Charge transport in conducting polymer nanofibers

Here, we present theoretical analysis of electron transport in polyaniline based (PANi) nanofibers assuming the metalic state of the material. To build up this theory we treat conducting polymers as a special kind of granular metals, and we apply the quantum theory of conduction in mesoscopic systems to describe the transport between metallic-like granules. Our results show that the concept of resonance electron tunneling as the predominating mechanism providing charge transport between the grains is supported with recent experiments on the electrical characterization of single PANi nanofibers.
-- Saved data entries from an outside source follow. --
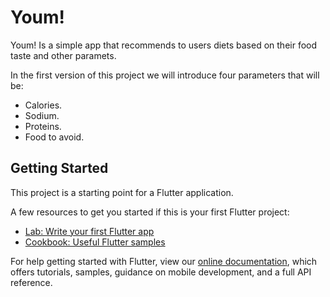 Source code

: # Youm!

Youm! Is a simple app that recommends to users diets based on their food taste and other paramets.

In the first version of this project we will introduce four parameters that will be:

- Calories.
- Sodium.
- Proteins.
- Food to avoid.

## Getting Started

This project is a starting point for a Flutter application.

A few resources to get you started if this is your first Flutter project:

- [Lab: Write your first Flutter app](https://flutter.dev/docs/get-started/codelab)
- [Cookbook: Useful Flutter samples](https://flutter.dev/docs/cookbook)

For help getting started with Flutter, view our
[online documentation](https://flutter.dev/docs), which offers tutorials,
samples, guidance on mobile development, and a full API reference.

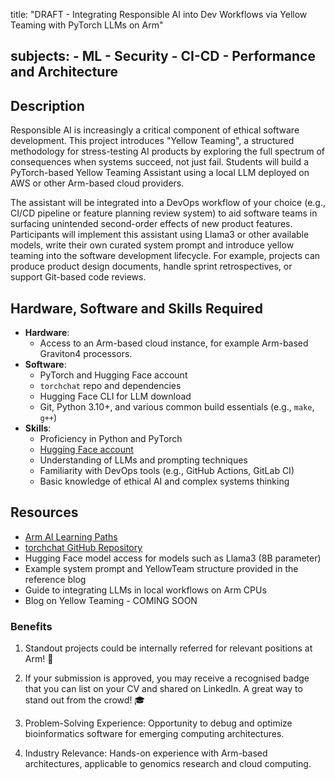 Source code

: title: "DRAFT - Integrating Responsible AI into Dev Workflows via Yellow Teaming with PyTorch LLMs on Arm"

subjects:
    - ML
    - Security
    - CI-CD
    - Performance and Architecture
---

## Description

Responsible AI is increasingly a critical component of ethical software development. This project introduces "Yellow Teaming", a structured methodology for stress-testing AI products by exploring the full spectrum of consequences when systems succeed, not just fail. Students will build a PyTorch-based Yellow Teaming Assistant using a local LLM deployed on AWS or other Arm-based cloud providers.

The assistant will be integrated into a DevOps workflow of your choice (e.g., CI/CD pipeline or feature planning review system) to aid software teams in surfacing unintended second-order effects of new product features. Participants will implement this assistant using Llama3 or other available models, write their own curated system prompt and introduce yellow teaming into the software development lifecycle. For example, projects can produce product design documents, handle sprint retrospectives, or support Git-based code reviews.

## Hardware, Software and Skills Required

- **Hardware**:
  - Access to an Arm-based cloud instance, for example Arm-based Graviton4 processors.
- **Software**:
  - PyTorch and Hugging Face account
  - `torchchat` repo and dependencies
  - Hugging Face CLI for LLM download
  - Git, Python 3.10+, and various common build essentials (e.g., `make`, `g++`)
- **Skills**:
  - Proficiency in Python and PyTorch
  - [Hugging Face account](https://huggingface.co/)
  - Understanding of LLMs and prompting techniques
  - Familiarity with DevOps tools (e.g., GitHub Actions, GitLab CI)
  - Basic knowledge of ethical AI and complex systems thinking

## Resources 

- [Arm AI Learning Paths](https://learn.arm.com/tag/ml)
- [torchchat GitHub Repository](https://github.com/pytorch/torchchat)
- Hugging Face model access for models such as Llama3 (8B parameter)
- Example system prompt and YellowTeam structure provided in the reference blog
- Guide to integrating LLMs in local workflows on Arm CPUs
- Blog on Yellow Teaming - COMING SOON

### Benefits

1. Standout projects could be internally referred for relevant positions at Arm! :page_with_curl:

2. If your submission is approved, you may receive a recognised badge that you can list on your CV and shared on LinkedIn. A great way to stand out from the crowd! :mortar_board:

3. Problem-Solving Experience: Opportunity to debug and optimize bioinformatics software for emerging computing architectures.

4. Industry Relevance: Hands-on experience with Arm-based architectures, applicable to genomics research and cloud computing.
By contacting the proposed theory with the experimental data we estimate some important parameters characterizing the electron transport in these materials [1]. Using the Buttiker dephasing model within the scattering matrix formalism we analyze dephasing effects, and we show that these effects could be reduced enough to allow the structure of the electron transmission function to be exposed in the experiments on the electronic transport through fibers [2]. Also, we discuss the origin of rectifying features observed in current-voltage characteristics of fibers with varying cross-sectional areas. 1. N. A. Zimbovskaya, A. T. Johnson, Jr., and N. J. Pinto, Phys. Rev. B 72, 024213 (2005). 2. N. A. Zimbovskaya, J. Chem. Phys. 123, 114708 (2005).